EXERCISE MATERIAL -

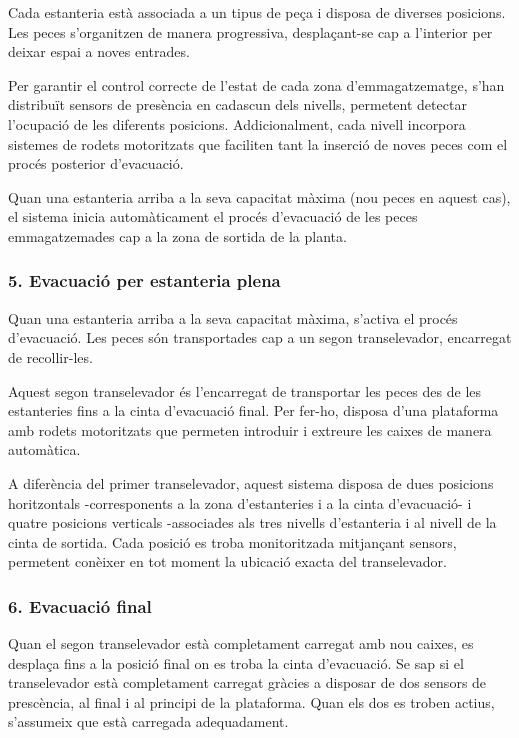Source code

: \documentclass[a4paper,11pt,DIV=13,headings=normal,abstract=true,twoside=semi]{article}
\begin{document}
Cada estanteria està associada a un tipus de peça i disposa de diverses posicions. Les peces s'organitzen de manera progressiva, desplaçant-se cap a l'interior per deixar espai a noves entrades.


Per garantir el control correcte de l'estat de cada zona d'emmagatzematge, s'han distribuït sensors de presència en cadascun dels nivells, permetent detectar l'ocupació de les diferents posicions. Addicionalment, cada nivell incorpora sistemes de rodets motoritzats que faciliten tant la inserció de noves peces com el procés posterior d'evacuació.

Quan una estanteria arriba a la seva capacitat màxima (nou peces en aquest cas), el sistema inicia automàticament el procés d'evacuació de les peces emmagatzemades cap a la zona de sortida de la planta.

\subsubsection*{5. Evacuació per estanteria plena}


Quan una estanteria arriba a la seva capacitat màxima, s'activa el procés d'evacuació. Les peces són transportades cap a un segon transelevador, encarregat de recollir-les.

Aquest segon transelevador és l'encarregat de transportar les peces des de les estanteries fins a la cinta d'evacuació final. Per fer-ho, disposa d'una plataforma amb rodets motoritzats que permeten introduir i extreure les caixes de manera automàtica.

A diferència del primer transelevador, aquest sistema disposa de dues posicions horitzontals -corresponents a la zona d'estanteries i a la cinta d'evacuació- i quatre posicions verticals -associades als tres nivells d'estanteria i al nivell de la cinta de sortida. Cada posició es troba monitoritzada mitjançant sensors, permetent conèixer en tot moment la ubicació exacta del transelevador.

\subsubsection*{6. Evacuació final}
Quan el segon transelevador està completament carregat amb nou caixes, es desplaça fins a la posició final on es troba la cinta d'evacuació. Se sap si el transelevador està completament carregat gràcies a disposar de dos sensors de prescència, al final i al principi de la plataforma. Quan els dos es troben actius, s'assumeix que està carregada adequadament.
\end{document}
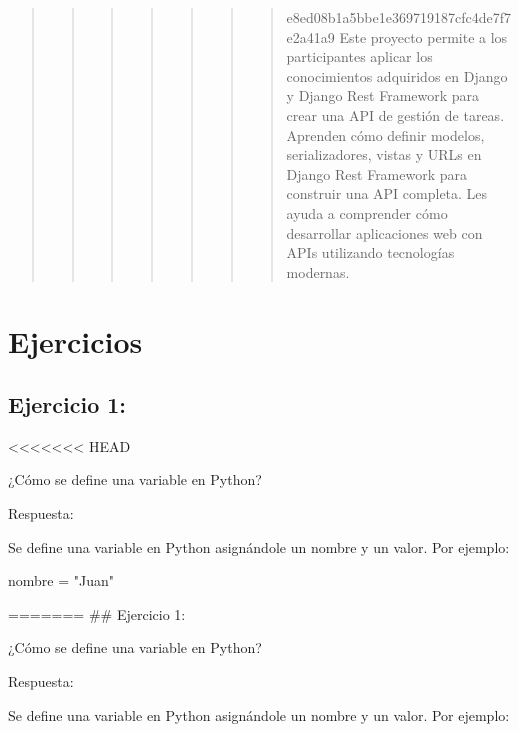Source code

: \documentclass[
  a4paper,
  onepage,
  openany]{scrreprt}
\newenvironment{Shaded}{\begin{snugshade}}{\end{snugshade}}
\newcommand{\NormalTok}[1]{\textcolor[rgb]{0.00,0.23,0.31}{#1}}
\newcommand{\OperatorTok}[1]{\textcolor[rgb]{0.37,0.37,0.37}{#1}}
\newcommand{\StringTok}[1]{\textcolor[rgb]{0.13,0.47,0.30}{#1}}
\begin{document}
\begin{quote}
\begin{quote}
\begin{quote}
\begin{quote}
\begin{quote}
\begin{quote}
\begin{quote}
e8ed08b1a5bbe1e369719187cfc4de7f7e2a41a9 Este proyecto permite a los
participantes aplicar los conocimientos adquiridos en Django y Django
Rest Framework para crear una API de gestión de tareas. Aprenden cómo
definir modelos, serializadores, vistas y URLs en Django Rest Framework
para construir una API completa. Les ayuda a comprender cómo desarrollar
aplicaciones web con APIs utilizando tecnologías modernas.
\end{quote}
\end{quote}
\end{quote}
\end{quote}
\end{quote}
\end{quote}
\end{quote}

\part{Ejercicios}

\hypertarget{ejercicio-1}{%
\chapter{Ejercicio 1:}\label{ejercicio-1}}

\textless\textless\textless\textless\textless\textless\textless{} HEAD

¿Cómo se define una variable en Python?

Respuesta:

Se define una variable en Python asignándole un nombre y un valor. Por
ejemplo:

\begin{Shaded}
\begin{Highlighting}[]
\NormalTok{nombre }\OperatorTok{=} \StringTok{"Juan"}
\end{Highlighting}
\end{Shaded}

======= \#\# Ejercicio 1:

¿Cómo se define una variable en Python?

Respuesta:

Se define una variable en Python asignándole un nombre y un valor. Por
ejemplo:
\end{document}
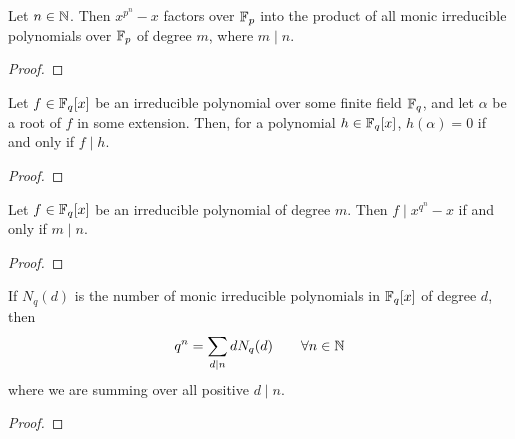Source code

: \begin{proposition}
    Let \(n \in \mathbb{N}\).
    Then \(x^{p^n} - x\) factors over \(\mathbb{F}_p\)
    into the product of all monic irreducible polynomials over \(\mathbb{F}_p\)
    of degree \(m\), where \(m \mid n\).
\end{proposition}
\begin{proof}
\end{proof}

\begin{lemma}
    Let \(f \in \mathbb{F}_q[x]\) be an irreducible polynomial over some finite field \(\mathbb{F}_q\),
    and let \(\alpha\) be a root of \(f\) in some extension.
    Then, for a polynomial \(h \in \mathbb{F}_q[x]\),
    \(h(\alpha) = 0\) if and only if \(f \mid h\).
\end{lemma}
\begin{proof}
\end{proof}
\begin{lemma}
    Let \(f \in \mathbb{F}_q[x]\) be an irreducible polynomial of degree \(m\).
    Then \(f \mid x^{q^n} - x\) if and only if \(m \mid n\).
\end{lemma}
\begin{proof}
\end{proof}
\begin{corollary}
    If \(N_q(d)\) is the number of monic irreducible polynomials
    in \(\mathbb{F}_q[x]\) of degree \(d\), then
    \begin{equation*}
        q^n = \sum_{d \mid n} d N_q(d) \qquad \forall n \in \mathbb{N}
    \end{equation*}
    where we are summing over all positive \(d \mid n\).
\end{corollary}
\begin{proof}
\end{proof}
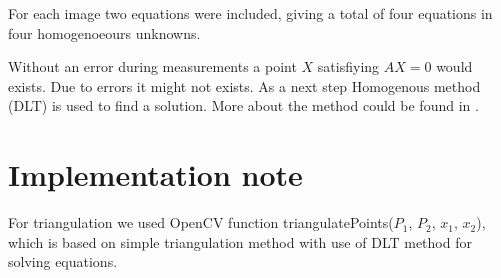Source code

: For each image two equations were included, giving a total of four equations in
four homogenoeours unknowns.

Without an error during measurements a point $X$ satisfiying $AX = 0$ would
exists. Due to errors it might not exists. As a next step Homogenous method
(DLT) is used to find a solution. More about the method could be found in \citet*{multiple-view-geometry}.

\section{Implementation note}
For triangulation we used OpenCV function triangulatePoints($P_1$, $P_2$,
$x_1$, $x_2$), which is based on simple triangulation method with use of DLT
method for solving equations.
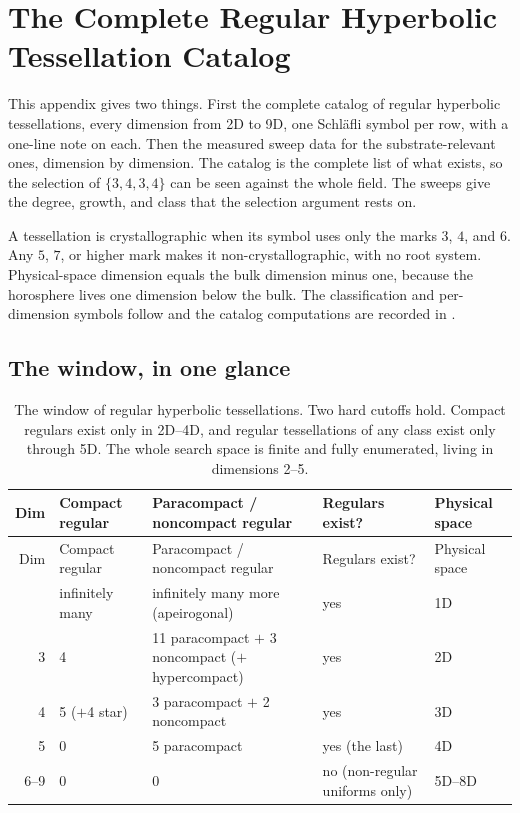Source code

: \section{The Complete Regular Hyperbolic Tessellation Catalog}
\label{sec:tessellation-catalog}

This appendix gives two things. First the complete catalog of regular hyperbolic tessellations, every dimension
from 2D to 9D, one Schl\"afli symbol per row, with a one-line note on each. Then the measured sweep data for the
substrate-relevant ones, dimension by dimension. The catalog is the complete list of what exists, so the
selection of $\{3,4,3,4\}$ can be seen against the whole field. The sweeps give the degree, growth, and class
that the selection argument rests on.

A tessellation is crystallographic when its symbol uses only the marks $3$, $4$, and $6$. Any $5$, $7$, or higher
mark makes it non-crystallographic, with no root system. Physical-space dimension equals the bulk dimension minus
one, because the horosphere lives one dimension below the bulk. The classification and per-dimension symbols
follow \cite{coxeter1973} and the catalog computations are recorded in \cite{pollard2026vibetest}.

\subsection{The window, in one glance}

{\small
\begin{longtable}{r p{1.4in} p{1.9in} p{1.1in} l}
\caption{The window of regular hyperbolic tessellations. Two hard cutoffs hold. Compact regulars exist only in
2D--4D, and regular tessellations of any class exist only through 5D. The whole search space is finite and fully
enumerated, living in dimensions 2--5.}
\label{tab:window}\\
\toprule
Dim & Compact regular & Paracompact / noncompact regular & Regulars exist? & Physical space \\
\midrule
\endfirsthead
\toprule
Dim & Compact regular & Paracompact / noncompact regular & Regulars exist? & Physical space \\
\midrule
\endhead
\bottomrule
\endfoot
2 & infinitely many & infinitely many more (apeirogonal) & yes & 1D \\
3 & 4 & 11 paracompact $+$ 3 noncompact ($+$ hypercompact) & yes & 2D \\
4 & 5 ($+$4 star) & 3 paracompact $+$ 2 noncompact & yes & 3D \\
5 & 0 & 5 paracompact & yes (the last) & 4D \\
6--9 & 0 & 0 & no (non-regular uniforms only) & 5D--8D \\
\end{longtable}}

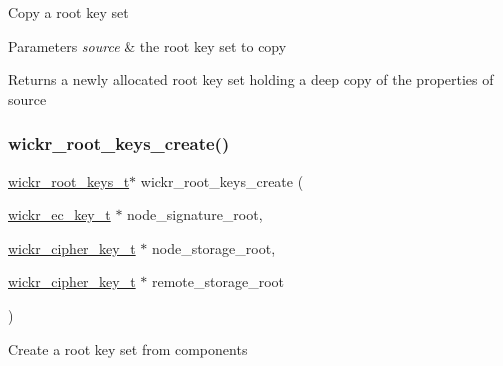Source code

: Copy a root key set


\begin{DoxyParams}{Parameters}
{\em source} & the root key set to copy \\
\hline
\end{DoxyParams}
\begin{DoxyReturn}{Returns}
a newly allocated root key set holding a deep copy of the properties of \textquotesingle{}source\textquotesingle{} 
\end{DoxyReturn}
\mbox{\label{group__wickr__root__keys_gab6289774ce4bcbdc08584695f9b7c34c}} 
\subsubsection{\texorpdfstring{wickr\+\_\+root\+\_\+keys\+\_\+create()}{wickr\_root\_keys\_create()}}
{\footnotesize\ttfamily \mbox{\hyperlink{structwickr__root__keys}{wickr\+\_\+root\+\_\+keys\+\_\+t}}$\ast$ wickr\+\_\+root\+\_\+keys\+\_\+create (\begin{DoxyParamCaption}\item[{\mbox{\hyperlink{structwickr__ec__key}{wickr\+\_\+ec\+\_\+key\+\_\+t}} $\ast$}]{node\+\_\+signature\+\_\+root,  }\item[{\mbox{\hyperlink{structwickr__cipher__key}{wickr\+\_\+cipher\+\_\+key\+\_\+t}} $\ast$}]{node\+\_\+storage\+\_\+root,  }\item[{\mbox{\hyperlink{structwickr__cipher__key}{wickr\+\_\+cipher\+\_\+key\+\_\+t}} $\ast$}]{remote\+\_\+storage\+\_\+root }\end{DoxyParamCaption})}

Create a root key set from components


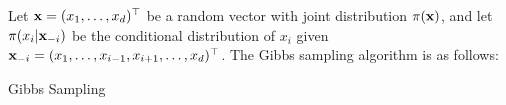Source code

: Let ${\bf x}=(x_{1},\ldots,x_{d})^{\top}$ be a random vector with joint distribution $\pi({\bf x})$, and let $\pi(x_{i}|{\bf x}_{-i})$ be the conditional distribution of $x_{i}$ given ${\bf x}_{-i}=(x_{1},\ldots,x_{i-1},x_{i+1},\ldots,x_{d})^{\top}$. The Gibbs sampling algorithm is as follows:
\begin{algorithm}
	\caption{Gibbs Sampling}
\end{algorithm}

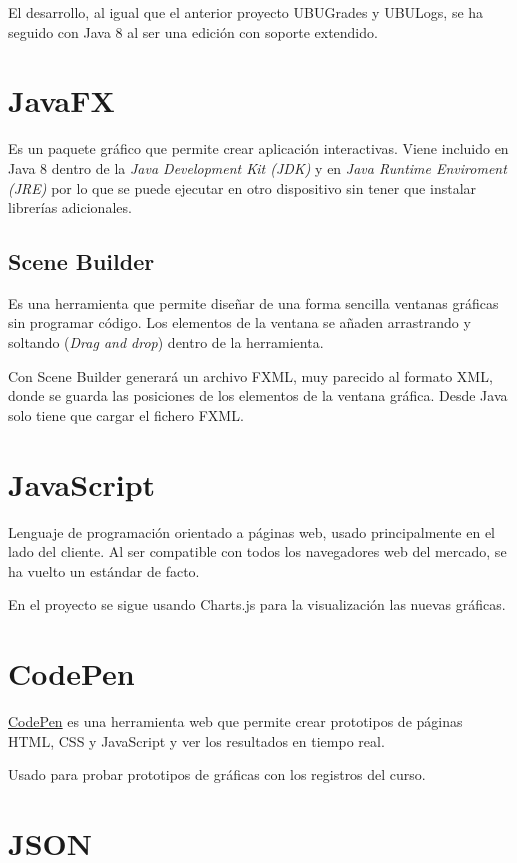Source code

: El desarrollo, al igual que el anterior proyecto UBUGrades y UBULogs, se ha seguido con Java 8 al ser una edición con soporte extendido\cite{noauthor_oracle_nodate}.

\section{JavaFX}
Es un paquete gráfico que permite crear aplicación interactivas. Viene incluido en Java 8 dentro de la \textit{Java Development Kit (JDK)} y en \textit{Java Runtime Enviroment (JRE)} por lo que se puede ejecutar en otro dispositivo sin tener que instalar librerías adicionales.

\subsection{Scene Builder}
Es una herramienta que permite diseñar de una forma sencilla ventanas gráficas sin programar código. Los elementos de la ventana se añaden arrastrando y soltando (\textit{Drag and drop}) dentro de la herramienta.


Con Scene Builder generará un archivo FXML, muy parecido al formato XML, donde se guarda las posiciones de los elementos de la ventana gráfica. Desde Java solo tiene que cargar el fichero FXML.

\section{JavaScript}
Lenguaje de programación orientado a páginas web, usado principalmente en el lado del cliente. Al ser compatible con todos los navegadores web del mercado, se ha vuelto un estándar de facto.

En el proyecto se sigue usando Charts.js para la visualización las nuevas gráficas.

\section{CodePen}
\href{https://codepen.io}{CodePen} es una herramienta web que permite crear prototipos de páginas HTML, CSS y JavaScript y ver los resultados en tiempo real.

Usado para probar prototipos de gráficas con los registros del curso.

\section{JSON}

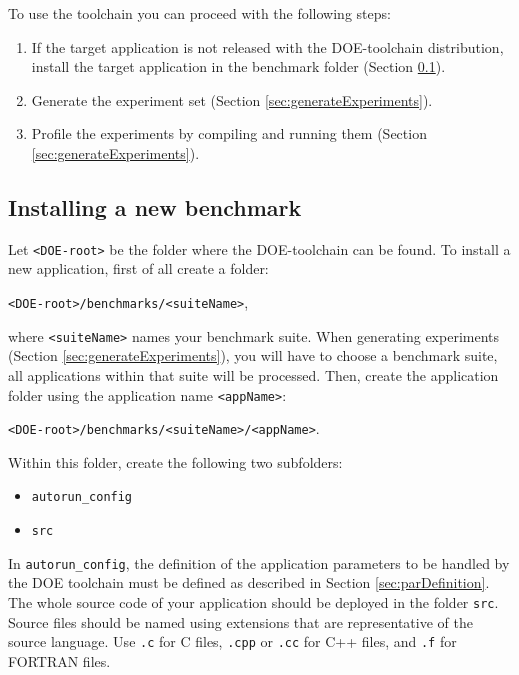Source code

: \documentclass[a4paper, 10pt]{article}
\begin{document}
To use the toolchain you can proceed with the following steps:
\begin{enumerate}
 \item If the target application is not released with the DOE-toolchain distribution,
	install the target application in the benchmark folder (Section \ref{sec:installApp}).
 \item Generate the experiment set (Section \ref{sec:generateExperiments}).
 \item Profile the experiments by compiling and running them (Section \ref{sec:generateExperiments}).
\end{enumerate}

\subsection{Installing a new benchmark}
\label{sec:installApp}

Let \verb!<DOE-root>! be the folder where the DOE-toolchain can be found.
To install a new application, first of all create a folder:

\verb!<DOE-root>/benchmarks/<suiteName>!, 

where \verb!<suiteName>! names your benchmark suite.
When generating experiments (Section \ref{sec:generateExperiments}),
you will have to choose a benchmark suite, all applications within that suite will be processed.
Then, create the application folder using the application name \verb!<appName>!:

\verb!<DOE-root>/benchmarks/<suiteName>/<appName>!.

Within this folder, create the following two subfolders:
\begin{itemize}
 \item \verb!autorun_config!
 \item \verb!src!
\end{itemize}

In \verb!autorun_config!, the definition of the application parameters to be handled by the DOE toolchain must
be defined as described in Section \ref{sec:parDefinition}. The whole source code of your application should be deployed
in the folder \verb!src!. Source files should be named using extensions that are representative
of the source language. Use \verb!.c! for C files, \verb!.cpp! or \verb!.cc! for C++ files, and \verb!.f! for FORTRAN files.
\end{document}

YOUR TASK -
The lines holding the word "noncompact" are the answer. Find them in the entries and copy them.

RESULT OF THE TASK -
Dim & Compact regular & Paracompact / noncompact regular & Regulars exist? & Physical space \\
Dim & Compact regular & Paracompact / noncompact regular & Regulars exist? & Physical space \\
3 & 4 & 11 paracompact $+$ 3 noncompact ($+$ hypercompact) & yes & 2D \\
4 & 5 ($+$4 star) & 3 paracompact $+$ 2 noncompact & yes & 3D \\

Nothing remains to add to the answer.